Your objective: Print each entry in full, word for word, with no pictures in the result.
*** Material for the task
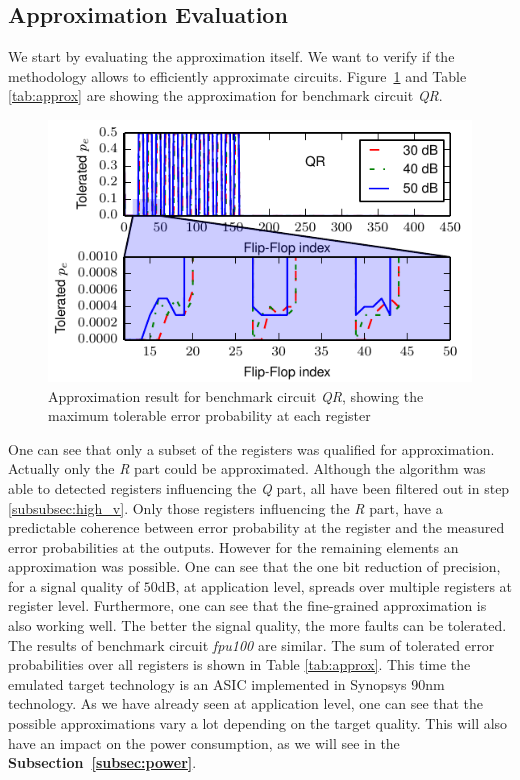\documentclass[10pt,twocolumn]{IEEEtran} %
\begin{document}
\subsection{\bf{Approximation Evaluation}}
We start by evaluating the approximation itself. We want to verify if the methodology allows to efficiently approximate circuits.
Figure~\ref{fig:optimization_qr} and Table \ref{tab:approx} are showing the approximation for benchmark circuit \emph{QR}. 
\begin{figure}[htb]
  \centering
  \includegraphics[width=.48\textwidth]{figs/optimization_qr}
  \caption{Approximation result for benchmark circuit \emph{QR}, showing the maximum tolerable error probability at each register}
  \label{fig:optimization_qr}
\end{figure}
One can see that only a subset of the registers was qualified for approximation. Actually only the \emph{R} part could be approximated. Although the algorithm was able to detected registers influencing the \emph{Q} part, all have been filtered out in step {\ref{subsubsec:high_v}}. Only those registers influencing the \emph{R} part, have a predictable coherence between error probability at the register and the measured error probabilities at the outputs. However for the remaining elements an approximation was possible. One can see that the one bit reduction of precision, for a signal quality of $50$dB, at application level, spreads over multiple registers at register level. Furthermore, one can see that the fine-grained approximation is also working well. The better the signal quality, the more faults can be tolerated.
The results of benchmark circuit \emph{fpu100} are similar. The sum of tolerated error probabilities over all registers is shown in Table \ref{tab:approx}. This time the emulated target technology is an ASIC implemented in Synopsys 90nm technology. As we have already seen at application level, one can see that the possible approximations vary a lot depending on the target quality. This will also have an impact on the power consumption, as we will see in the {\bf Subsection~\ref{subsec:power}}.
\end{document}
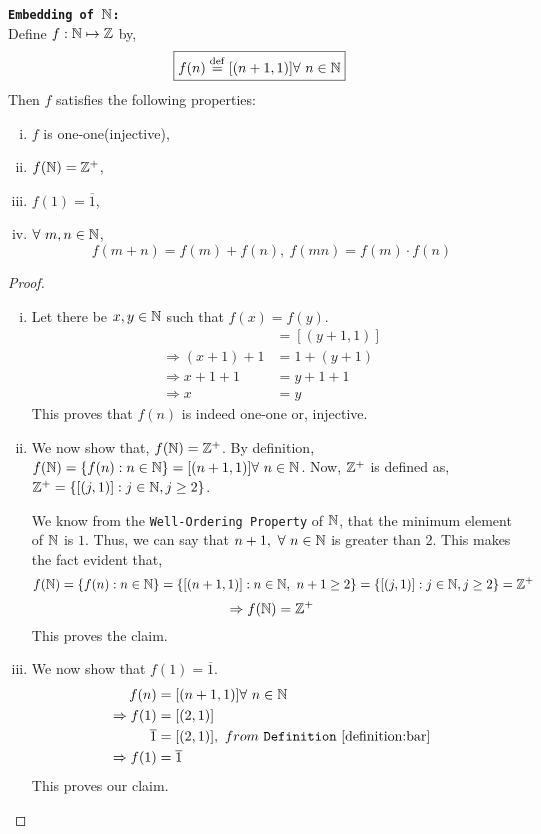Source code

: \documentclass[11pt]{scrartcl}
\begin{document}
	\begin{theorem}
		\texttt{\textbf{Embedding of $\mathbb N$: }}\\
		Define $f:\mathbb N \mapsto \mathbb Z$ by,
		$$\boxed{f(n) \overset{\mathrm{def}}{=} [(n+1,1)] \forall\ n \in \mathbb N}$$
		Then $f$ satisfies the following properties:
		\begin{enumerate}[i)]
			\item $f$ is one-one(injective),
			\item $f(\mathbb N) = \mathbb Z^{+}$,
			\item $f(1) = \overline{1}$,
			\item $\forall\ m,n \in \mathbb N$, $$f(m+n)= f(m)+f(n),\ f(mn) = f(m)\cdot f(n)$$
		\end{enumerate}
	\label{theorem:embed}
	\end{theorem}
	\begin{proof}
		\begin{enumerate}[i)]
			\item Let there be $x,y \in \mathbb N$ such that $f(x)=f(y)$.
			\begin{align*}
				[(x+1,1)] &= [(y+1,1)]\\
				\Rightarrow (x+1)+1 &= 1+(y+1)\\
				\Rightarrow x+1+1 &= y+1+1\\
				\Rightarrow x &= y
			\end{align*}
			This proves that $f(n)$ is indeed one-one or, injective.
			
			\item We now show that, $f(\mathbb N) = \mathbb Z^{+}$. By definition, $f(\mathbb N) = \{f(n):n \in \mathbb N\} = [(n+1,1)] \forall\ n \in \mathbb N$. Now, $\mathbb Z^{+}$ is defined as, $\mathbb Z^{+} = \{[(j,1)]: j \in \mathbb N, j\geq 2\}$.
			
			We know from the \texttt{Well-Ordering Property} of $\mathbb N$, that the minimum element of $\mathbb N$ is $1$. Thus, we can say that $n+1,\ \forall\ n\in \mathbb N$ is greater than $2$. This makes the fact evident that,
			$$f(\mathbb N) = \{f(n):n \in \mathbb N\} = \{[(n+1,1)]: n \in \mathbb N,\ n+1 \geq 2\} = \{[(j,1)]: j \in \mathbb N, j\geq 2\} = \mathbb Z^{+} $$
			$$\Rightarrow f(\mathbb N) = \mathbb Z^{+}$$
			This proves the claim.
			
			\item We now show that $f(1) = \overline{1}$.
			\begin{align*}
				f(n) &= [(n+1,1)] \forall\ n \in \NN\\
				\Rightarrow f(1) &= [(2,1)]\\
				\overline{1} &= [(2,1)],\ from\ \texttt{Definition}\ \ref{definition:bar}\\
				\Rightarrow f(1) &= \overline{1}
			\end{align*}
		This proves our claim.
		

\end{enumerate}
\end{proof}
\end{document}

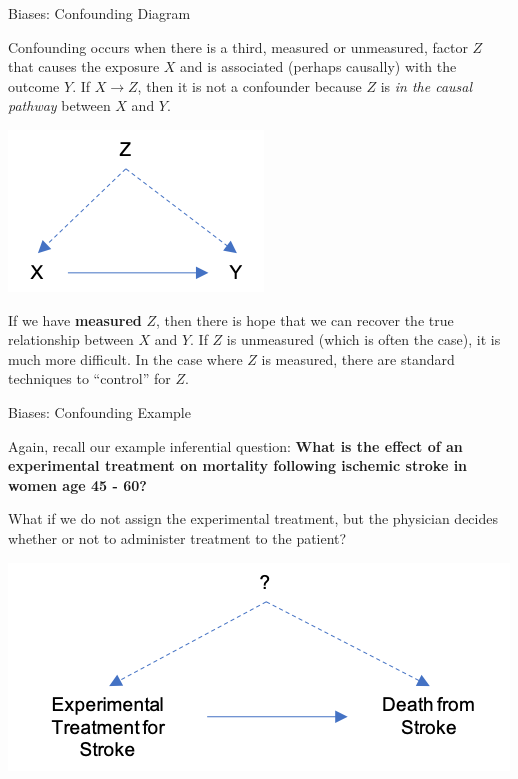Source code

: \documentclass[ignorenonframetext,]{beamer}
\begin{document}
\begin{frame}{Biases: Confounding Diagram}
\protect\hypertarget{biases-confounding-diagram}{}

Confounding occurs when there is a third, measured or unmeasured, factor
\(Z\) that causes the exposure \(X\) and is associated (perhaps
causally) with the outcome \(Y\). If \(X \to Z\), then it is not a
confounder because \(Z\) is \emph{in the causal pathway} between \(X\)
and \(Y\).

\includegraphics{../media/confounding-basic.png}

If we have \textbf{measured} \(Z\), then there is hope that we can
recover the true relationship between \(X\) and \(Y\). If \(Z\) is
unmeasured (which is often the case), it is much more difficult. In the
case where \(Z\) is measured, there are standard techniques to
``control'' for \(Z\).

\end{frame}

\begin{frame}{Biases: Confounding Example}
\protect\hypertarget{biases-confounding-example}{}

Again, recall our example inferential question: \textbf{What is the
effect of an experimental treatment on mortality following ischemic
stroke in women age 45 - 60?}

What if we do not assign the experimental treatment, but the physician
decides whether or not to administer treatment to the patient?

\includegraphics{../media/confounding-example-q.png}

\end{frame}
\end{document}
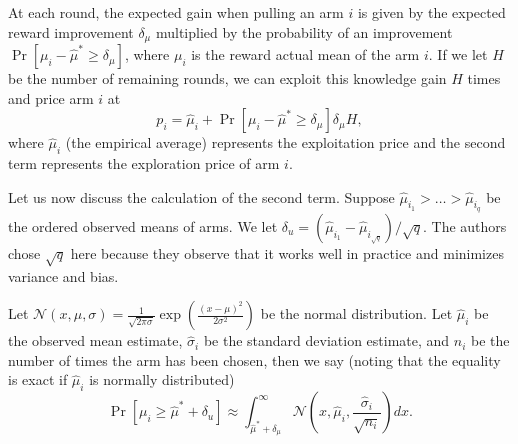 \documentclass[12pt]{article}
\begin{document}
At each round, the expected gain when pulling an arm $i$ is given by the expected reward improvement $\delta_{\mu}$ multiplied by the probability of an
improvement $\Pr[\mu_i - \hat{\mu}^{*} \ge \delta_{\mu}]$, where $\mu_i$ is the reward actual mean of the arm $i$.  If we let $H$ be the number of remaining rounds, 
we can exploit this knowledge gain $H$ times and price arm $i$ at
$$
p_i = \hat{\mu}_i + \Pr[\mu_i - \hat{\mu}^{*} \ge \delta_{\mu}] \delta_{\mu} H,
$$
where $\hat{\mu}_i$ (the empirical average) represents the exploitation price and the second term represents the exploration price of arm $i$. 

Let us now discuss the calculation of the second term.  Suppose $\hat{\mu}_{i_1} > \ldots > \hat{\mu}_{i_q}$ be the ordered observed means of arms.  
We let $\delta_u = \left(\hat{\mu}_{i_1} - \hat{\mu}_{i_{\sqrt{q}}} \right)/\sqrt{q}$.  The authors chose $\sqrt{q}$ here because they observe that it works well
in practice and minimizes variance and bias.

Let $\mathcal{N}(x, \mu, \sigma) = \frac{1}{\sqrt{2 \pi \sigma}} \exp \left(\frac{(x - \mu)^2}{2 \sigma^2} \right)$ be the normal distribution.  
Let $\hat{\mu}_i$ be the observed mean estimate, $\hat{\sigma}_i$ be the standard deviation estimate, and $n_i$ be the number of times the arm has been chosen, then
we say (noting that the equality is exact if $\hat{\mu}_{i}$ is normally distributed)
$$
\Pr[\mu_i \ge \hat{\mu}^{*} + \delta_u] \approx \int_{\hat{\mu}^{*} + \delta_{\mu}}^{\infty} \mathcal{N}\left(x, \hat{\mu}_{i}, \frac{\hat{\sigma}_i}{\sqrt{n_i}} \right) dx.
$$
\end{document}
******
Written solution:
\documentclass[10pt,twocolumn]{IEEEtran} %
\begin{document}
\subsection{\bf{Approximation Evaluation}}
We start by evaluating the approximation itself. We want to verify if the methodology allows to efficiently approximate circuits.
Figure~\ref{fig:optimization_qr} and Table \ref{tab:approx} are showing the approximation for benchmark circuit \emph{QR}. 
\begin{figure}[htb]
  \centering
  \includegraphics[width=.48\textwidth]{figs/optimization_qr}
  \caption{Approximation result for benchmark circuit \emph{QR}, showing the maximum tolerable error probability at each register}
  \label{fig:optimization_qr}
\end{figure}
One can see that only a subset of the registers was qualified for approximation. Actually only the \emph{R} part could be approximated. Although the algorithm was able to detected registers influencing the \emph{Q} part, all have been filtered out in step {\ref{subsubsec:high_v}}. Only those registers influencing the \emph{R} part, have a predictable coherence between error probability at the register and the measured error probabilities at the outputs. However for the remaining elements an approximation was possible. One can see that the one bit reduction of precision, for a signal quality of $50$dB, at application level, spreads over multiple registers at register level. Furthermore, one can see that the fine-grained approximation is also working well. The better the signal quality, the more faults can be tolerated.
The results of benchmark circuit \emph{fpu100} are similar. The sum of tolerated error probabilities over all registers is shown in Table \ref{tab:approx}. This time the emulated target technology is an ASIC implemented in Synopsys 90nm technology. As we have already seen at application level, one can see that the possible approximations vary a lot depending on the target quality. This will also have an impact on the power consumption, as we will see in the {\bf Subsection~\ref{subsec:power}}.
\end{document}
Source code

: \documentclass[11pt]{scrartcl}
\begin{document}
	\begin{theorem}
		\texttt{\textbf{Embedding of $\mathbb N$: }}\\
		Define $f:\mathbb N \mapsto \mathbb Z$ by,
		$$\boxed{f(n) \overset{\mathrm{def}}{=} [(n+1,1)] \forall\ n \in \mathbb N}$$
		Then $f$ satisfies the following properties:
		\begin{enumerate}[i)]
			\item $f$ is one-one(injective),
			\item $f(\mathbb N) = \mathbb Z^{+}$,
			\item $f(1) = \overline{1}$,
			\item $\forall\ m,n \in \mathbb N$, $$f(m+n)= f(m)+f(n),\ f(mn) = f(m)\cdot f(n)$$
		\end{enumerate}
	\label{theorem:embed}
	\end{theorem}
	\begin{proof}
		\begin{enumerate}[i)]
			\item Let there be $x,y \in \mathbb N$ such that $f(x)=f(y)$.
			\begin{align*}
				[(x+1,1)] &= [(y+1,1)]\\
				\Rightarrow (x+1)+1 &= 1+(y+1)\\
				\Rightarrow x+1+1 &= y+1+1\\
				\Rightarrow x &= y
			\end{align*}
			This proves that $f(n)$ is indeed one-one or, injective.
			
			\item We now show that, $f(\mathbb N) = \mathbb Z^{+}$. By definition, $f(\mathbb N) = \{f(n):n \in \mathbb N\} = [(n+1,1)] \forall\ n \in \mathbb N$. Now, $\mathbb Z^{+}$ is defined as, $\mathbb Z^{+} = \{[(j,1)]: j \in \mathbb N, j\geq 2\}$.
			
			We know from the \texttt{Well-Ordering Property} of $\mathbb N$, that the minimum element of $\mathbb N$ is $1$. Thus, we can say that $n+1,\ \forall\ n\in \mathbb N$ is greater than $2$. This makes the fact evident that,
			$$f(\mathbb N) = \{f(n):n \in \mathbb N\} = \{[(n+1,1)]: n \in \mathbb N,\ n+1 \geq 2\} = \{[(j,1)]: j \in \mathbb N, j\geq 2\} = \mathbb Z^{+} $$
			$$\Rightarrow f(\mathbb N) = \mathbb Z^{+}$$
			This proves the claim.
			
			\item We now show that $f(1) = \overline{1}$.
			\begin{align*}
				f(n) &= [(n+1,1)] \forall\ n \in \NN\\
				\Rightarrow f(1) &= [(2,1)]\\
				\overline{1} &= [(2,1)],\ from\ \texttt{Definition}\ \ref{definition:bar}\\
				\Rightarrow f(1) &= \overline{1}
			\end{align*}
		This proves our claim.
		

\end{enumerate}
\end{proof}
\end{document}

Source code

: \documentclass[ignorenonframetext,]{beamer}
\begin{document}
\begin{frame}{Biases: Confounding Diagram}
\protect\hypertarget{biases-confounding-diagram}{}

Confounding occurs when there is a third, measured or unmeasured, factor
\(Z\) that causes the exposure \(X\) and is associated (perhaps
causally) with the outcome \(Y\). If \(X \to Z\), then it is not a
confounder because \(Z\) is \emph{in the causal pathway} between \(X\)
and \(Y\).

\includegraphics{../media/confounding-basic.png}

If we have \textbf{measured} \(Z\), then there is hope that we can
recover the true relationship between \(X\) and \(Y\). If \(Z\) is
unmeasured (which is often the case), it is much more difficult. In the
case where \(Z\) is measured, there are standard techniques to
``control'' for \(Z\).

\end{frame}

\begin{frame}{Biases: Confounding Example}
\protect\hypertarget{biases-confounding-example}{}

Again, recall our example inferential question: \textbf{What is the
effect of an experimental treatment on mortality following ischemic
stroke in women age 45 - 60?}

What if we do not assign the experimental treatment, but the physician
decides whether or not to administer treatment to the patient?

\includegraphics{../media/confounding-example-q.png}

\end{frame}
\end{document}
 \documentclass[12pt]{article}
\begin{document}
At each round, the expected gain when pulling an arm $i$ is given by the expected reward improvement $\delta_{\mu}$ multiplied by the probability of an
improvement $\Pr[\mu_i - \hat{\mu}^{*} \ge \delta_{\mu}]$, where $\mu_i$ is the reward actual mean of the arm $i$.  If we let $H$ be the number of remaining rounds, 
we can exploit this knowledge gain $H$ times and price arm $i$ at
$$
p_i = \hat{\mu}_i + \Pr[\mu_i - \hat{\mu}^{*} \ge \delta_{\mu}] \delta_{\mu} H,
$$
where $\hat{\mu}_i$ (the empirical average) represents the exploitation price and the second term represents the exploration price of arm $i$. 

Let us now discuss the calculation of the second term.  Suppose $\hat{\mu}_{i_1} > \ldots > \hat{\mu}_{i_q}$ be the ordered observed means of arms.  
We let $\delta_u = \left(\hat{\mu}_{i_1} - \hat{\mu}_{i_{\sqrt{q}}} \right)/\sqrt{q}$.  The authors chose $\sqrt{q}$ here because they observe that it works well
in practice and minimizes variance and bias.

Let $\mathcal{N}(x, \mu, \sigma) = \frac{1}{\sqrt{2 \pi \sigma}} \exp \left(\frac{(x - \mu)^2}{2 \sigma^2} \right)$ be the normal distribution.  
Let $\hat{\mu}_i$ be the observed mean estimate, $\hat{\sigma}_i$ be the standard deviation estimate, and $n_i$ be the number of times the arm has been chosen, then
we say (noting that the equality is exact if $\hat{\mu}_{i}$ is normally distributed)
$$
\Pr[\mu_i \ge \hat{\mu}^{*} + \delta_u] \approx \int_{\hat{\mu}^{*} + \delta_{\mu}}^{\infty} \mathcal{N}\left(x, \hat{\mu}_{i}, \frac{\hat{\sigma}_i}{\sqrt{n_i}} \right) dx.
$$
\end{document}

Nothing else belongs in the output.